Self-Help Success Story: Carrie Coe Phillips: “Meditation Gives Me Clarity”

Contributor: Art and meditation teacher Carrie Coe Phillips

Mollie: Some forms of spirituality are more rule-based than others. In my limited experience with Buddhism, it seems that it is somewhere in-between the extremes: not particularly dogmatic, but at the same time, often prescriptive. What do you think?

Carrie: It can be dogmatic. It doesn’t have to be.

Mollie: Has there ever been a time in your life when you truly questioned everything that you believe? How did you circle back to where you are now? Tell me the story.

Carrie: Every so often I wonder why there has to be so many images in Buddhism. Coming from a background in which there’s a restriction against statues and images, it bothers me a bit.

I get different explanations for why they’re there. One is that historically the statues weren’t a part of it, and they were only added later after the Silk Road opened up (due to the influence of Greek imagery), and therefore they aren’t a needed part of the practice. Another is that the images are representations of enlightened energy, an enlightened mind. There is a myriad of methods for people at different stages of practice; some work for some people but not others.

Mollie: What if you’re wrong? What if after death you find out that Buddhism is just partly true, or not true?

Carrie: The Tibetan Buddhist teachings on both the death process and the afterdeath process are unlike any other teachings. There are very careful instructions on what to do. I have complete faith in these Tibetan teachings.

You know, when you meditate with some consistency, your mind will want to wake you up to the truth. Then, when you look around, when you listen to or read what’s been written by other meditators, and your truth matches the other person’s truth … now you are on to something.
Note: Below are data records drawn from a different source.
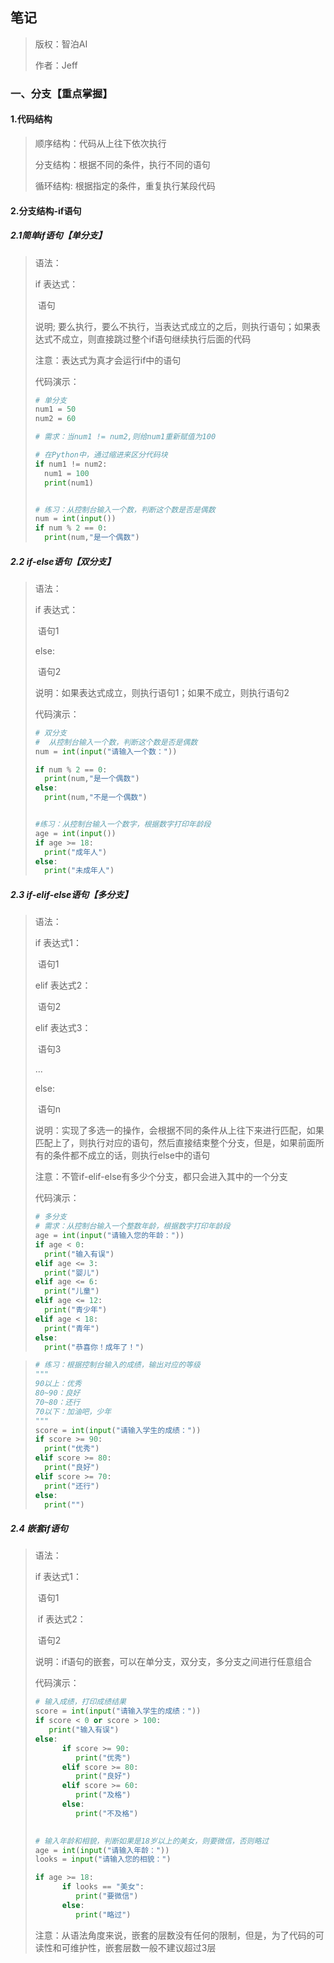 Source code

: ## 笔记

> 版权：智泊AI
>
> 作者：Jeff

### 一、分支【重点掌握】

#### 1.代码结构

> 顺序结构：代码从上往下依次执行
>
> 分支结构：根据不同的条件，执行不同的语句
>
> 循环结构:  根据指定的条件，重复执行某段代码

#### 2.分支结构-if语句

##### 2.1简单if语句【单分支】

> 语法：
>
> if 表达式：
>
> ​	语句
>
> 说明; 要么执行，要么不执行，当表达式成立的之后，则执行语句；如果表达式不成立，则直接跳过整个if语句继续执行后面的代码
>
> 注意：表达式为真才会运行if中的语句
>
> 代码演示：
>
> ```python
># 单分支
> num1 = 50
>num2 = 60
> 
> # 需求：当num1 != num2,则给num1重新赋值为100
> 
> # 在Python中，通过缩进来区分代码块
> if num1 != num2:
> 	num1 = 100
> 	print(num1)
> 
> 
> # 练习：从控制台输入一个数，判断这个数是否是偶数
> num = int(input())
> if num % 2 == 0:
> 	print(num,"是一个偶数")
> ```

##### 2.2 if-else语句【双分支】

> 语法：
>
> if 表达式：
>
> ​	语句1
>
> else:
>
> ​	语句2
>
> 说明：如果表达式成立，则执行语句1；如果不成立，则执行语句2
>
> 代码演示：
>
> ```python
> # 双分支
> #  从控制台输入一个数，判断这个数是否是偶数
> num = int(input("请输入一个数："))
> 
> if num % 2 == 0:
> 	print(num,"是一个偶数")
> else:
> 	print(num,"不是一个偶数")
> 
> 
> #练习：从控制台输入一个数字，根据数字打印年龄段
> age = int(input())
> if age >= 18:
> 	print("成年人")
> else:
> 	print("未成年人")
> ```

##### 2.3 if-elif-else语句【多分支】

> 语法：
>
> if 表达式1：
>
> ​	语句1
>
> elif 表达式2：
>
> ​	语句2
>
> elif 表达式3：
>
> ​	语句3
>
>   ...
>
>   else:
>
> ​	语句n
>
> 说明：实现了多选一的操作，会根据不同的条件从上往下来进行匹配，如果匹配上了，则执行对应的语句，然后直接结束整个分支，但是，如果前面所有的条件都不成立的话，则执行else中的语句
>
> 注意：不管if-elif-else有多少个分支，都只会进入其中的一个分支
>
> 代码演示：
>
> ```python
># 多分支
> # 需求：从控制台输入一个整数年龄，根据数字打印年龄段
> age = int(input("请输入您的年龄："))
> if age < 0:
> 	print("输入有误")
> elif age <= 3:
> 	print("婴儿")
> elif age <= 6:
> 	print("儿童")
> elif age <= 12:
> 	print("青少年")
> elif age < 18:
> 	print("青年")
> else:
> 	print("恭喜你！成年了！")
> ```

> ```python
> # 练习：根据控制台输入的成绩，输出对应的等级
> """
> 90以上：优秀
> 80~90：良好
> 70~80：还行
> 70以下：加油吧，少年
> """
> score = int(input("请输入学生的成绩："))
> if score >= 90:
> 	print("优秀")
> elif score >= 80:
> 	print("良好")
> elif score >= 70:
> 	print("还行")
> else:
> 	print("")
> ```

##### 2.4 嵌套if语句

> 语法：
>
> if 表达式1：
>
> ​	语句1
>
> ​	if 表达式2：
>
> ​		语句2
>
> 说明：if语句的嵌套，可以在单分支，双分支，多分支之间进行任意组合
>
> 代码演示：
>
> ```python
> # 输入成绩，打印成绩结果
> score = int(input("请输入学生的成绩："))
> if score < 0 or score > 100:
> 	 print("输入有误")
> else:
>       if score >= 90:
>          print("优秀")
>       elif score >= 80:
>          print("良好")
>       elif score >= 60:
>          print("及格")
>       else:
>          print("不及格")
> 
>             
> # 输入年龄和相貌，判断如果是18岁以上的美女，则要微信，否则略过
> age = int(input("请输入年龄："))
> looks = input("请输入您的相貌：")
> 
> if age >= 18:
>       if looks == "美女":
>          print("要微信")
>       else:
>          print("略过")
> ```
>
> 注意：从语法角度来说，嵌套的层数没有任何的限制，但是，为了代码的可读性和可维护性，嵌套层数一般不建议超过3层

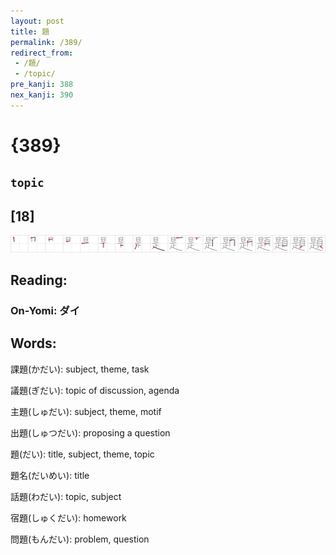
 ```yaml
---
layout: post
title: 題
permalink: /389/
redirect_from:
 - /題/
 - /topic/
pre_kanji: 388
nex_kanji: 390
---
```


# {389}

## `topic`

## [18]

<div class="stroke"><img src="../images/E9A18C.png" /></div>

## Reading:

### On-Yomi: ダイ

## Words:

課題(かだい): subject, theme, task

議題(ぎだい): topic of discussion, agenda

主題(しゅだい): subject, theme, motif

出題(しゅつだい): proposing a question

題(だい): title, subject, theme, topic

題名(だいめい): title

話題(わだい): topic, subject

宿題(しゅくだい): homework

問題(もんだい): problem, question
You have insight.

Mollie: What do you mean by insight? What kind of insight?

Carrie: By insight I mean a momentary flash of wisdom. You might not even recall it but it changes you on a deep level. Buddhists also call it clarity.

Mollie: Do you have clarity? How much do you have, would you say?

Carrie: Sure, I have some. There’s no way of telling how much. I can say that the more I meditate the more the chances are that I will.

Do you mean do I have flashes of insight? Sometimes. It’s not something you go looking for; you can’t direct it. And as I said before, the difference between ordinary insight (which will also increase with meditation) and true spiritual insight is that you will probably not remember true spiritual insight after it happens.